Stored data

****************************************

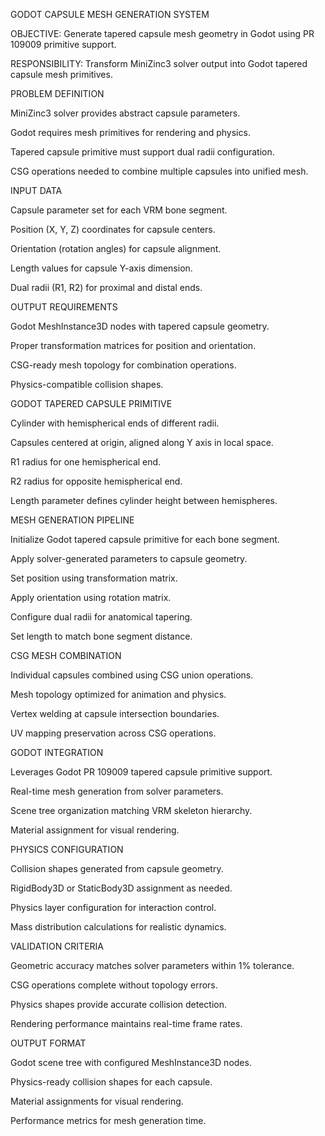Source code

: GODOT CAPSULE MESH GENERATION SYSTEM

OBJECTIVE: Generate tapered capsule mesh geometry in Godot using PR 109009 primitive support.

RESPONSIBILITY: Transform MiniZinc3 solver output into Godot tapered capsule mesh primitives.

PROBLEM DEFINITION

MiniZinc3 solver provides abstract capsule parameters.

Godot requires mesh primitives for rendering and physics.

Tapered capsule primitive must support dual radii configuration.

CSG operations needed to combine multiple capsules into unified mesh.

INPUT DATA

Capsule parameter set for each VRM bone segment.

Position (X, Y, Z) coordinates for capsule centers.

Orientation (rotation angles) for capsule alignment.

Length values for capsule Y-axis dimension.

Dual radii (R1, R2) for proximal and distal ends.

OUTPUT REQUIREMENTS

Godot MeshInstance3D nodes with tapered capsule geometry.

Proper transformation matrices for position and orientation.

CSG-ready mesh topology for combination operations.

Physics-compatible collision shapes.

GODOT TAPERED CAPSULE PRIMITIVE

Cylinder with hemispherical ends of different radii.

Capsules centered at origin, aligned along Y axis in local space.

R1 radius for one hemispherical end.

R2 radius for opposite hemispherical end.

Length parameter defines cylinder height between hemispheres.

MESH GENERATION PIPELINE

Initialize Godot tapered capsule primitive for each bone segment.

Apply solver-generated parameters to capsule geometry.

Set position using transformation matrix.

Apply orientation using rotation matrix.

Configure dual radii for anatomical tapering.

Set length to match bone segment distance.

CSG MESH COMBINATION

Individual capsules combined using CSG union operations.

Mesh topology optimized for animation and physics.

Vertex welding at capsule intersection boundaries.

UV mapping preservation across CSG operations.

GODOT INTEGRATION

Leverages Godot PR 109009 tapered capsule primitive support.

Real-time mesh generation from solver parameters.

Scene tree organization matching VRM skeleton hierarchy.

Material assignment for visual rendering.

PHYSICS CONFIGURATION

Collision shapes generated from capsule geometry.

RigidBody3D or StaticBody3D assignment as needed.

Physics layer configuration for interaction control.

Mass distribution calculations for realistic dynamics.

VALIDATION CRITERIA

Geometric accuracy matches solver parameters within 1% tolerance.

CSG operations complete without topology errors.

Physics shapes provide accurate collision detection.

Rendering performance maintains real-time frame rates.

OUTPUT FORMAT

Godot scene tree with configured MeshInstance3D nodes.

Physics-ready collision shapes for each capsule.

Material assignments for visual rendering.

Performance metrics for mesh generation time.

****************************************

* _Work request_:
For the word "geometry", go through the records and show each line that carries it.

* _Response to this exercise_:
OBJECTIVE: Generate tapered capsule mesh geometry in Godot using PR 109009 primitive support.
Godot MeshInstance3D nodes with tapered capsule geometry.
Apply solver-generated parameters to capsule geometry.
Collision shapes generated from capsule geometry.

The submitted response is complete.